Rules To Live By
- Be nice to your kids. They'll choose your nursing home.
- Beauty is in the eye of the beer holder . . .
- 3 kinds of people: those who can count and those who can't.
- Why is "abbreviation" such a long word?
- Don't use a big word where a diminutive one will suffice.
- . . . Every morning is the dawn of a new error . . .
- For people who like peace and quiet: a phoneless cord.
- I can see clearly now, the brain is gone . . .
- I used up all my sick days so I'm calling in dead.
- There cannot be a crisis today; my schedule is already full.
- I'd explain it to you, but your brain would explode.
- Ever stop to think and forget to start again?
- A conclusion is simply the place where you got tired of thinking.
- If at first you DO succeed, try not to look astonished!
- If one synchronized swimmer drowns, do the rest have to drown
too?
- If things get any worse, I'll have to ask you to stop helping me.
- If I want your opinion, I'll ask you to fill out the necessary
forms.
- It's not hard to meet expenses; they're everywhere.
- Help Wanted: Telepath. You know where to apply.
- Budget: A method for going broke methodically.

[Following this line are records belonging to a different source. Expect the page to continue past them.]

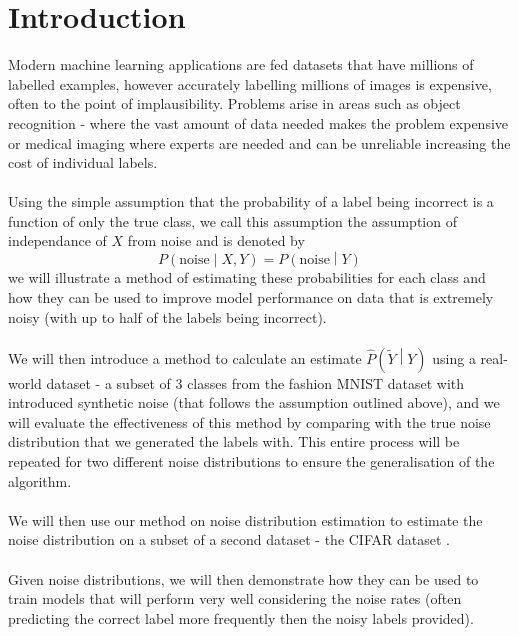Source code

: \documentclass{article} %
\newcommand{\PR}[1]{{P\left(#1\right)}}
\newcommand{\PRh}[1]{{\widehat P\left(#1\right)}}
\newcommand{\Yn}{\widetilde{Y}}
\newcommand{\noiseassumption}{assumption of independance of $X$ from noise }
\begin{document}
\section{Introduction}
Modern machine learning applications are fed datasets that have millions of labelled examples, however accurately labelling millions of images is expensive, often to the point of implausibility.
Problems arise in areas such as object recognition - where the vast amount of data needed makes the problem expensive \cite{DL_robust} or medical imaging where experts are needed and can be unreliable increasing the cost of individual labels.
\\\\
Using the simple assumption that the probability of a label being incorrect is a function of only the true class, we call this assumption the \noiseassumption and is denoted by
\begin{equation}
\label{eqn:noise_assumption}
\PR{\mbox{noise}\middle|X, Y}=\PR{\mbox{noise}\middle|Y}
\end{equation}
we will illustrate a method of estimating these probabilities for each class and how they can be used to improve model performance on data that is extremely noisy (with up to half of the labels being incorrect).\\\\
We will then introduce a method to calculate an estimate $\PRh{\Yn\middle|Y}$ using a real-world dataset - a subset of 3 classes from the fashion MNIST dataset\cite{FMNIST} with introduced synthetic noise (that follows the assumption outlined above), and we will evaluate the effectiveness of this method by comparing with the true noise distribution that we generated the labels with. This entire process will be repeated for two different noise distributions to ensure the generalisation of the algorithm.
\\\\
We will then use our method on noise distribution estimation to estimate the noise distribution on a subset of a second dataset - the CIFAR dataset \cite{CIFAR}.
\\\\
Given noise distributions, we will then demonstrate how they can be used to train models that will perform very well considering the noise rates (often predicting the correct label more frequently then the noisy labels provided).
\end{document}
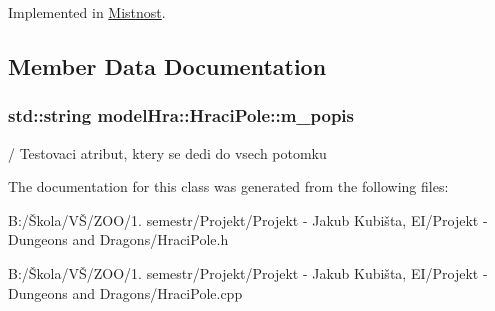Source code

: Implemented in \hyperlink{class_mistnost_a5168a58b39e621a5d4c647d19f3ed5e2}{Mistnost}.



\subsection{Member Data Documentation}
\hypertarget{classmodel_hra_1_1_hraci_pole_a6e86c5af171a2f94c46f8523ffc228aa}{
\subsubsection[{m\-\_\-popis}]{\setlength{\rightskip}{0pt plus 5cm}std\-::string model\-Hra\-::\-Hraci\-Pole\-::m\-\_\-popis\hspace{0.3cm}{\ttfamily [protected]}}}\label{classmodel_hra_1_1_hraci_pole_a6e86c5af171a2f94c46f8523ffc228aa}
/ Testovaci atribut, ktery se dedi do vsech potomku 

The documentation for this class was generated from the following files\-:\begin{DoxyCompactItemize}
\item 
B\-:/Škola/\-VŠ/\-Z\-O\-O/1. semestr/\-Projekt/\-Projekt -\/ Jakub Kubišta, E\-I/\-Projekt -\/ Dungeons and Dragons/Hraci\-Pole.\-h\item 
B\-:/Škola/\-VŠ/\-Z\-O\-O/1. semestr/\-Projekt/\-Projekt -\/ Jakub Kubišta, E\-I/\-Projekt -\/ Dungeons and Dragons/Hraci\-Pole.\-cpp\end{DoxyCompactItemize}
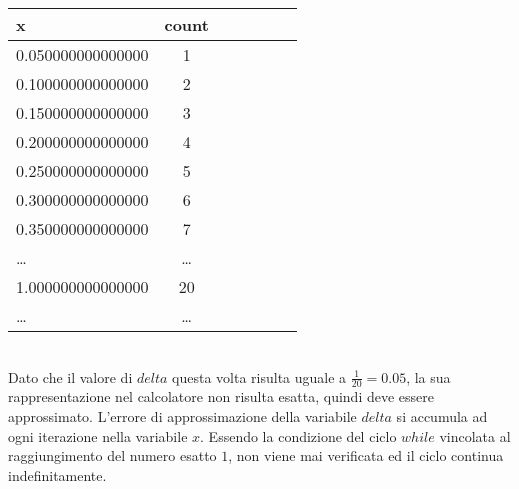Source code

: \begin{tabular}{l*{6}{c}}
 x  &  count \\
\hline
 0.050000000000000 & 1 \\
 0.100000000000000 & 2 \\
 0.150000000000000 & 3 \\
 0.200000000000000 & 4 \\
 0.250000000000000 & 5 \\
 0.300000000000000 & 6 \\
 0.350000000000000 & 7 \\
 \ldots & \ldots \\
 1.000000000000000 & 20 \\
 \ldots & \ldots \\
\end{tabular} \\

Dato che il valore di \(delta\) questa volta risulta uguale a \(\frac{1}{20} = 0.05\), la sua rappresentazione nel calcolatore non risulta esatta, quindi deve essere approssimato. L'errore di approssimazione della variabile \(delta\) si accumula ad ogni iterazione nella variabile \(x\). Essendo la condizione del ciclo \(while\) vincolata al raggiungimento del numero esatto \(1\), non viene mai verificata ed il ciclo continua indefinitamente.
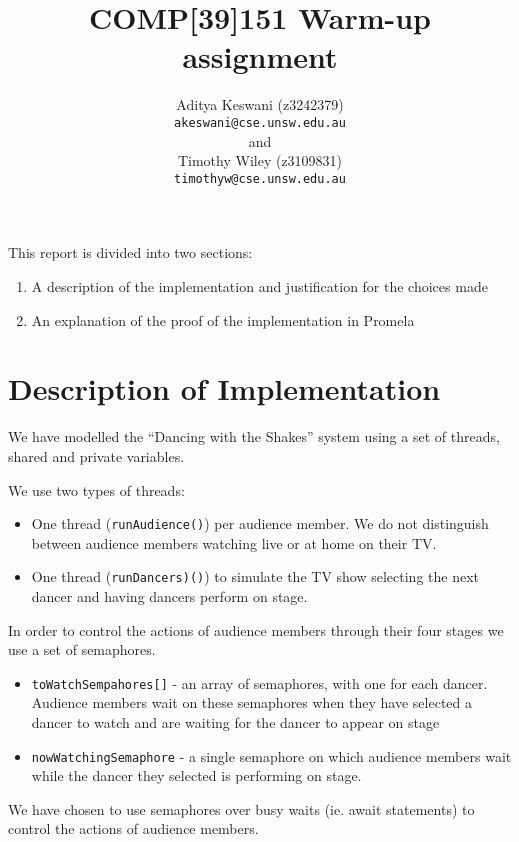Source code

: \documentclass[12pt,a4paper]{scrartcl}
\begin{document}
\title{COMP[39]151 Warm-up assignment}
\author{Aditya Keswani (z3242379) \\ 
        \texttt{akeswani@cse.unsw.edu.au} \\ 
        and \\ 
        Timothy Wiley (z3109831) \\
        \texttt{timothyw@cse.unsw.edu.au} }

\maketitle

This report is divided into two sections:
\begin{enumerate}
    \item A description of the implementation and justification for the choices made
    \item An explanation of the proof of the implementation in Promela
\end{enumerate}

\section{Description of Implementation}
We have modelled the ``Dancing with the Shakes'' system using a set of threads, shared and private variables.

We use two types of threads:
\begin{itemize}
    \item One thread (\texttt{runAudience()}) per audience member. We do not distinguish between audience members watching live or at home on their TV.
    \item One thread (\texttt{runDancers)()}) to simulate the TV show selecting the next dancer and having dancers perform on stage.
\end{itemize}

In order to control the actions of audience members through their four stages we use a set of semaphores.
\begin{itemize}
    \item \texttt{toWatchSempahores[]} - an array of semaphores, with one for each dancer.
          Audience members wait on these semaphores when they have selected a dancer to watch and are waiting for the dancer to appear on stage
    \item \texttt{nowWatchingSemaphore} - a single semaphore on which audience members wait while the dancer they selected is performing on stage.
\end{itemize}
We have chosen to use semaphores over busy waits (ie. await statements) to control the actions of audience members.
\end{document}

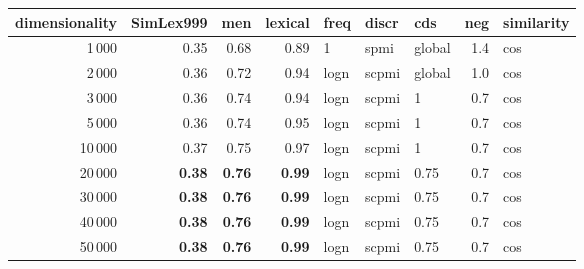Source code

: \begin{tabular}{rrrrlllrl}
\toprule
 dimensionality &  SimLex999 &   men &  lexical &  freq &  discr &     cds &  neg & similarity \\
\midrule
           1\,000 &       0.35 &  0.68 &     0.89 &     1 &   spmi &  global &  1.4 &        cos \\
           2\,000 &       0.36 &  0.72 &     0.94 &  logn &  scpmi &  global &  1.0 &        cos \\
           3\,000 &       0.36 &  0.74 &     0.94 &  logn &  scpmi &       1 &  0.7 &        cos \\
           5\,000 &       0.36 &  0.74 &     0.95 &  logn &  scpmi &       1 &  0.7 &        cos \\
          10\,000 &       0.37 &  0.75 &     0.97 &  logn &  scpmi &       1 &  0.7 &        cos \\
          20\,000 &       \textbf{0.38} &  \textbf{0.76} &     \textbf{0.99} &  logn &  scpmi &    0.75 &  0.7 &        cos \\
          30\,000 &       \textbf{0.38} &  \textbf{0.76} &     \textbf{0.99} &  logn &  scpmi &    0.75 &  0.7 &        cos \\
          40\,000 &       \textbf{0.38} &  \textbf{0.76} &     \textbf{0.99} &  logn &  scpmi &    0.75 &  0.7 &        cos \\
          50\,000 &       \textbf{0.38} &  \textbf{0.76} &     \textbf{0.99} &  logn &  scpmi &    0.75 &  0.7 &        cos \\
\bottomrule
\end{tabular}
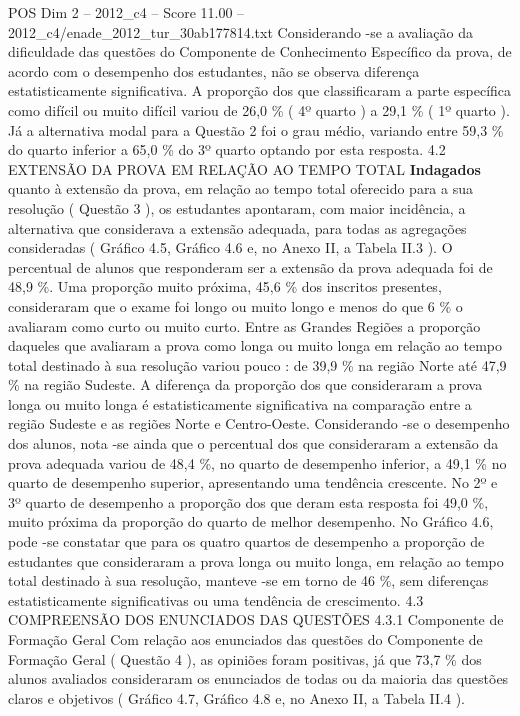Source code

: \begin{textsample}{POS Dim 2 – 2012\_c4 – Score 11.00 – 2012\_c4/enade\_2012\_tur\_30ab177814.txt}
Considerando -se a avaliação da dificuldade das questões do Componente de Conhecimento Específico da prova, de acordo com o desempenho dos estudantes, não se observa diferença estatisticamente significativa.
A proporção dos que classificaram a parte específica como difícil ou muito difícil variou de 26,0 \% ( 4º quarto ) a 29,1 \% ( 1º quarto ).
Já a alternativa modal para a Questão 2 foi o grau médio, variando entre 59,3 \% do quarto inferior a 65,0 \% do 3º quarto optando por esta resposta. 4.2 EXTENSÃO DA PROVA EM RELAÇÃO AO TEMPO TOTAL \textbf{Indagados} quanto à extensão da prova, em relação ao tempo total oferecido para a sua resolução ( Questão 3 ), os estudantes apontaram, com maior incidência, a alternativa que considerava a extensão adequada, para todas as agregações consideradas ( Gráfico 4.5, Gráfico 4.6 e, no Anexo II, a Tabela II.3 ).
O percentual de alunos que responderam ser a extensão da prova adequada foi de 48,9 \%.
Uma proporção muito próxima, 45,6 \% dos inscritos presentes, consideraram que o exame foi longo ou muito longo e menos do que 6 \% o avaliaram como curto ou muito curto.
Entre as Grandes Regiões a proporção daqueles que avaliaram a prova como longa ou muito longa em relação ao tempo total destinado à sua resolução variou pouco : de 39,9 \% na região Norte até 47,9 \% na região Sudeste.
A diferença da proporção dos que consideraram a prova longa ou muito longa é estatisticamente significativa na comparação entre a região Sudeste e as regiões Norte e Centro-Oeste.
Considerando -se o desempenho dos alunos, nota -se ainda que o percentual dos que consideraram a extensão da prova adequada variou de 48,4 \%, no quarto de desempenho inferior, a 49,1 \% no quarto de desempenho superior, apresentando uma tendência crescente.
No 2º e 3º quarto de desempenho a proporção dos que deram esta resposta foi 49,0 \%, muito próxima da proporção do quarto de melhor desempenho.
No Gráfico 4.6, pode -se constatar que para os quatro quartos de desempenho a proporção de estudantes que consideraram a prova longa ou muito longa, em relação ao tempo total destinado à sua resolução, manteve -se em torno de 46 \%, sem diferenças estatisticamente significativas ou uma tendência de crescimento. 4.3 COMPREENSÃO DOS ENUNCIADOS DAS QUESTÕES 4.3.1 Componente de Formação Geral Com relação aos enunciados das questões do Componente de Formação Geral ( Questão 4 ), as opiniões foram positivas, já que 73,7 \% dos alunos avaliados consideraram os enunciados de todas ou da maioria das questões claros e objetivos ( Gráfico 4.7, Gráfico 4.8 e, no Anexo II, a Tabela II.4 ).

\end{textsample}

- Shin: A device for finding furniture in the dark.
- What has four legs and an arm? A happy pit bull.
- Cannot find REALITY.SYS. Universe halted.
- Buy a Pentium 586/90 so you can reboot faster.
- Computers make very fast, very accurate mistakes.
- Computers are not intelligent; they only think they are.
- My software never has bugs; it just develops random features.
- C:\DOS C:\DOS\RUN RUN\DOS\RUN
- The definition of an Upgrade: Take old bugs out, put new ones
in.
- BUFFERS=20 FILES=15 2nd down, 4th quarter, 5 yards to go!
- Does fuzzy logic tickle?
- 24 hours in a day . . . 24 beers in a case . . . coincidence?
- Windows: Just another pane in the glass.
- Who's General Failure and why is he reading my disk?
- Ultimate office automation: networked coffee.
- Shell to DOS . . . Come in DOS, do you copy? Shell to DOS . . .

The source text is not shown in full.